(Collected data)
======
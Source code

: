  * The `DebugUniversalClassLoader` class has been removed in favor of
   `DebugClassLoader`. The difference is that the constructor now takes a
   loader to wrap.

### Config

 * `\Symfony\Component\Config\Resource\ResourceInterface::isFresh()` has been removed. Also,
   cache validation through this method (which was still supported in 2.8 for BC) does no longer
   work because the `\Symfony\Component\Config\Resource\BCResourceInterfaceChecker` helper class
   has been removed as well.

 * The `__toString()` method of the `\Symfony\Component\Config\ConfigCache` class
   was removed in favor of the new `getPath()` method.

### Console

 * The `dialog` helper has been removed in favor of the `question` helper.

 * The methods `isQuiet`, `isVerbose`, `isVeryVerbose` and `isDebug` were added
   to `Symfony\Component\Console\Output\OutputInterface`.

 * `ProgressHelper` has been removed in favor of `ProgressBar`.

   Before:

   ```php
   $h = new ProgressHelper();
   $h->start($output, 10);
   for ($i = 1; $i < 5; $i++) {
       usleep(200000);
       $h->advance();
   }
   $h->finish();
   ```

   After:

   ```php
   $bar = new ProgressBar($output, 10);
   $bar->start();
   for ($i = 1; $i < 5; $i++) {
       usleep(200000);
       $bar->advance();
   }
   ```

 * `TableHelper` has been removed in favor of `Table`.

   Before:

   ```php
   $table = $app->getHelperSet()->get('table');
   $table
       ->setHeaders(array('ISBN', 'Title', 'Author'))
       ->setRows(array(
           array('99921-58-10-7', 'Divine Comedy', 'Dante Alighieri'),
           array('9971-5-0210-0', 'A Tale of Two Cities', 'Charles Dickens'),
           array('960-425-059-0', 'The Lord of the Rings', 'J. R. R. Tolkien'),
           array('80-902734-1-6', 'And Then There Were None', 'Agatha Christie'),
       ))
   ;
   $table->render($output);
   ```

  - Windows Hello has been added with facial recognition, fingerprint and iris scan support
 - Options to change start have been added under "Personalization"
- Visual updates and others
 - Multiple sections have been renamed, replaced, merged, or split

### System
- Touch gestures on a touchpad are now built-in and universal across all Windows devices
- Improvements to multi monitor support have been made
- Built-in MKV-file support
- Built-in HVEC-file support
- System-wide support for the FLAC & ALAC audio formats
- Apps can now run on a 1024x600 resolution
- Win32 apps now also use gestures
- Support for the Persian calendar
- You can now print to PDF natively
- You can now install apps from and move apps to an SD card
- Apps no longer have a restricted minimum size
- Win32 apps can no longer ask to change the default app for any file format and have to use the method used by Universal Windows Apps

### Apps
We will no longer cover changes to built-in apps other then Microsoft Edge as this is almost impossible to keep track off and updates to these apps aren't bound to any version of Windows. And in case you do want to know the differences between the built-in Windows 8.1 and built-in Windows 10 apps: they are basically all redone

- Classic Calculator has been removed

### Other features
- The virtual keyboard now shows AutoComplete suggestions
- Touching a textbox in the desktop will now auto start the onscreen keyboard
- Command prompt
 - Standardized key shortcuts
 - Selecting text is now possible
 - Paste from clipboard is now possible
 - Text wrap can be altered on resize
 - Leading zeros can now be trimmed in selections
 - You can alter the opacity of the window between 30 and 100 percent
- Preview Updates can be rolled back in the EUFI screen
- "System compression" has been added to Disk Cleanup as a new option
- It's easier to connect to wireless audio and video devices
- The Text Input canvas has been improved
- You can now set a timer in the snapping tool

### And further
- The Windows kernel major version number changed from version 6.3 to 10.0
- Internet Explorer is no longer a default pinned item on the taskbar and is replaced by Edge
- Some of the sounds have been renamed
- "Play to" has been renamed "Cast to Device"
======
> WORK ORDER
Read the entries and select each line where the word "keyboard" is found.

> OUTPUT
- The virtual keyboard now shows AutoComplete suggestions
- Touching a textbox in the desktop will now auto start the onscreen keyboard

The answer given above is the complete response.